All Paths Down reported during switch reboot activity despite having redundant switches

Products

VMware vSphere ESXi

Issue/Introduction

Symptoms:

During a scheduled reboot of Fibre Channel switches, ESXi hosts lost connectivity to all datastores.
The environment is configured for redundancy with two HBAs per host, split between Fabric A and Fabric B.

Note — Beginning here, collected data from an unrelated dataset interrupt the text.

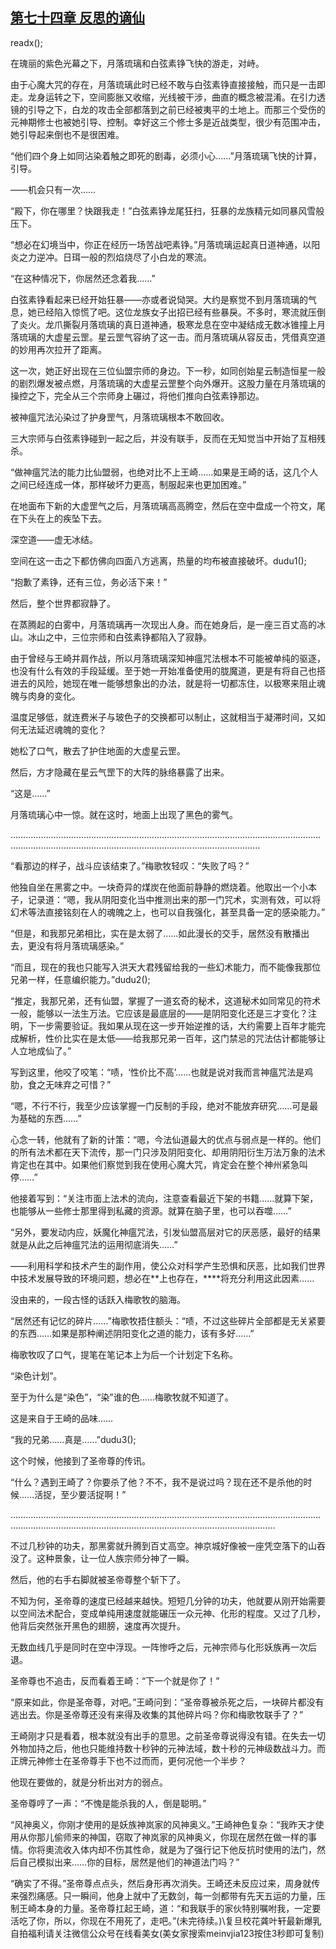 ## [第七十四章 反思的谪仙](https://www.xxbiquge.com/11_11207/9127162.html)
readx();

  在瑰丽的紫色光幕之下，月落琉璃和白弦素铮飞快的游走，对峙。

  由于心魔大咒的存在，月落琉璃此时已经不敢与白弦素铮直接接触，而只是一击即走。龙身运转之下，空间膨胀又收缩，光线被干涉，曲直的概念被混淆。在引力透镜的引导之下，白龙的攻击全部都落到之前已经被夷平的土地上。而那三个受伤的元神期修士也被她引导、控制。幸好这三个修士多是近战类型，很少有范围冲击，她引导起来倒也不是很困难。

  “他们四个身上如同沾染着触之即死的剧毒，必须小心……”月落琉璃飞快的计算，引导。

  ——机会只有一次……

  “殿下，你在哪里？快跟我走！”白弦素铮龙尾狂扫，狂暴的龙族精元如同暴风雪般压下。

  “想必在幻境当中，你正在经历一场苦战吧素铮。”月落琉璃运起真日道神通，以阳炎之力逆冲。日珥一般的烈焰烧尽了小白龙的寒流。

  “在这种情况下，你居然还念着我……”

  白弦素铮看起来已经开始狂暴——亦或者说恸哭。大约是察觉不到月落琉璃的气息，她已经陷入惊慌了吧。这位龙族女子出招已经有些暴戾。不多时，寒流就压倒了炎火。龙爪撕裂月落琉璃的真日道神通，极寒龙息在空中凝结成无数冰锥撞上月落琉璃的大虚星云罡。星云罡气容纳了这一击。而月落琉璃从容反击，凭借真空道的妙用再次拉开了距离。

  这一次，她正好出现在三位仙盟宗师的身边。下一秒，如同创始星云制造恒星一般的剧烈爆发被点燃，月落琉璃的大虚星云罡整个向外爆开。这股力量在月落琉璃的操控之下，完全从三个宗师身上碾过，将他们推向白弦素铮那边。

  被神瘟咒法沁染过了护身罡气，月落琉璃根本不敢回收。

  三大宗师与白弦素铮碰到一起之后，并没有联手，反而在无知觉当中开始了互相残杀。

  “做神瘟咒法的能力比仙盟弱，也绝对比不上王崎……如果是王崎的话，这几个人之间已经连成一体，那样破坏力更高，制服起来也更加困难。”

  在地面布下新的大虚罡气之后，月落琉璃高高腾空，然后在空中盘成一个符文，尾在下头在上的疾坠下去。

  深空道——虚无冰结。

  空间在这一击之下都仿佛向四面八方逃离，热量的均布被直接破坏。dudu1();

  “抱歉了素铮，还有三位，务必活下来！”

  然后，整个世界都寂静了。

  在蒸腾起的白雾中，月落琉璃再一次现出人身。而在她身后，是一座三百丈高的冰山。冰山之中，三位宗师和白弦素铮都陷入了寂静。

  由于曾经与王崎并肩作战，所以月落琉璃深知神瘟咒法根本不可能被单纯的驱逐，也没有什么有效的手段延缓。至于她一开始准备使用的胧魔道，更是有将自己也搭进去的风险，她现在唯一能够想象出的办法，就是将一切都冻住，以极寒来阻止魂魄与肉身的变化。

  温度足够低，就连费米子与玻色子的交换都可以制止，这就相当于凝滞时间，又如何无法延迟魂魄的变化？

  她松了口气，散去了护住地面的大虚星云罡。

  然后，方才隐藏在星云气罡下的大阵的脉络暴露了出来。

  “这是……”

  月落琉璃心中一惊。就在这时，地面上出现了黑色的雾气。

  ……………………………………………………………………………………………………………………………………………………………………………………………………

  “看那边的样子，战斗应该结束了。”梅歌牧轻叹：“失败了吗？”

  他独自坐在黑雾之中。一块奇异的煤炭在他面前静静的燃烧着。他取出一个小本子，记录道：“嗯，我从阴阳变化当中推测出来的那一门咒术，实测有效，可以将幻术等法直接铭刻在人的魂魄之上，也可以自我强化，甚至具备一定的感染能力。”

  “但是，和我那兄弟相比，实在是太弱了……如此漫长的交手，居然没有散播出去，更没有将月落琉璃感染。”

  “而且，现在的我也只能写入洪天大君残留给我的一些幻术能力，而不能像我那位兄弟一样，任意编织能力。”dudu2();

  “推定，我那兄弟，还有仙盟，掌握了一道玄奇的秘术，这道秘术如同常见的符术一般，能够以一法生万法。它应该是最底层的——是阴阳变化还是三才变化？注明，下一步需要验证。我如果从现在这一步开始逆推的话，大约需要上百年才能完成解析，性价比实在是太低——给我那兄弟一百年，这门禁忌的咒法估计都能够让人立地成仙了。”

  写到这里，他咬了咬笔：“啧，‘性价比不高’……也就是说对我而言神瘟咒法是鸡肋，食之无味弃之可惜？”

  “嗯，不行不行，我至少应该掌握一门反制的手段，绝对不能放弃研究……可是最为基础的东西……”

  心念一转，他就有了新的计策：“嗯，今法仙道最大的优点与弱点是一样的。他们的所有法术都在天下流传，那一门只涉及阴阳变化、却用阴阳衍生万法万象的法术肯定也在其中。如果他们察觉到我在使用心魔大咒，肯定会在整个神州紧急叫停……”

  他接着写到：“关注市面上法术的流向，注意查看最近下架的书籍……就算下架，也能够从一些修士那里得到私藏的资源。就算在脑子里，也可以吞噬……”

  “另外，要发动内应，妖魔化神瘟咒法，引发仙盟高层对它的厌恶感，最好的结果就是从此之后神瘟咒法的运用彻底消失……”

  ——利用科学和技术产生的副作用，使公众对科学产生恐惧和厌恶，比如我们世界中技术发展导致的环境问题，想必在**上也存在，****将充分利用这此因素……

  没由来的，一段古怪的话跃入梅歌牧的脑海。

  “居然还有记忆的碎片……”梅歌牧捂住额头：“啧，不过这些碎片全部都是无关紧要的东西……如果是那种阐述阴阳变化之道的能力，该有多好……”

  梅歌牧叹了口气，提笔在笔记本上为后一个计划定下名称。

  “染色计划”。

  至于为什么是“染色”，“染”谁的色……梅歌牧就不知道了。

  这是来自于王崎的品味……

  “我的兄弟……真是……”dudu3();

  这个时候，他接到了圣帝尊的传讯。

  “什么？遇到王崎了？你要杀了他？不不，我不是说过吗？现在还不是杀他的时候……活捉，至少要活捉啊！”

  …………………………………………………………………………………………………………………………………………………………………………………………………………

  不过几秒钟的功夫，那黑雾就升腾到百丈高空。神京城好像被一座凭空落下的山吞没了。这种景象，让一位人族宗师分神了一瞬。

  然后，他的右手右脚就被圣帝尊整个斩下了。

  不知为何，圣帝尊的速度已经越来越快。短短几分钟的功夫，他就要从刚开始需要以空间法术配合，变成单纯用速度就能碾压一众元神、化形的程度。又过了几秒，他背后突然张开黑色的翅膀，速度再次提升。

  无数血线几乎是同时在空中浮现。一阵惨呼之后，元神宗师与化形妖族再一次后退。

  圣帝尊也不追击，反而看着王崎：“下一个就是你了！”

  “原来如此，你是圣帝尊，对吧。”王崎问到：“圣帝尊被杀死之后，一块碎片都没有逃出去。你是圣帝尊还没有来得及收集的其他碎片吗？你和梅歌牧联手了？”

  王崎刚才只是看着，根本就没有出手的意思。之前圣帝尊说得没有错。在失去一切外物加持之后，他也只能维持数十秒钟的元神法域，数十秒的元神级数战斗力。而正牌元神修士在圣帝尊手下也不过而而，更何况他一个半步？

  他现在要做的，就是分析出对方的弱点。

  圣帝尊哼了一声：“不愧是能杀我的人，倒是聪明。”

  “风神奥义，你刚才使用的是妖族神岚家的风神奥义。”王崎神色复杂：“我昨天才使用从你那儿偷师来的神国，窃取了神岚家的风神奥义，你现在居然在做一样的事情。你将奧流收入体内却不伤其性命，就是为了强行记下他反抗时使用的法门，然后自己模拟出来……你的目标，居然是他们的神道法门吗？”

  “确实了不得。”圣帝尊点点头，然后身形再次消失。王崎还未反应过来，周身就传来强烈痛感。只一瞬间，他身上就中了无数剑，每一剑都带有先天五运的力量，压制王崎本身的力量。圣帝尊扛起王崎，道：“和我联手的家伙特别嘱咐我，一定要活吃了你，所以，你现在不用死了，走吧。”(未完待续。)\\复旦校花龚叶轩最新爆乳自拍福利请关注微信公众号在线看美女(美女家搜索meinvjia123按住3秒即可复制)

The issue occurred following this sequence:
1. Fabric A Edge and Core switches were rebooted and restored.
2. Fabric B Edge and Core switches were rebooted immediately after.
3. Despite the redundancy, the ESXi host failed to failover to the restored Fabric A, resulting in an All Paths Down condition.
Connectivity was restored only after manually toggling (shut/no-shut) the Edge switch ports.

Environment

VMware ESXi 8.x

VMware ESX 9.x

Cause

The issue stemmed from a failure of the storage paths on Fabric A to recover following the reboot of the Fabric A Core switch. Although the initial reboot of the Fabric A Edge switch resulted in successful path recovery, the subsequent Core switch reboot caused the paths to remain in a dead state.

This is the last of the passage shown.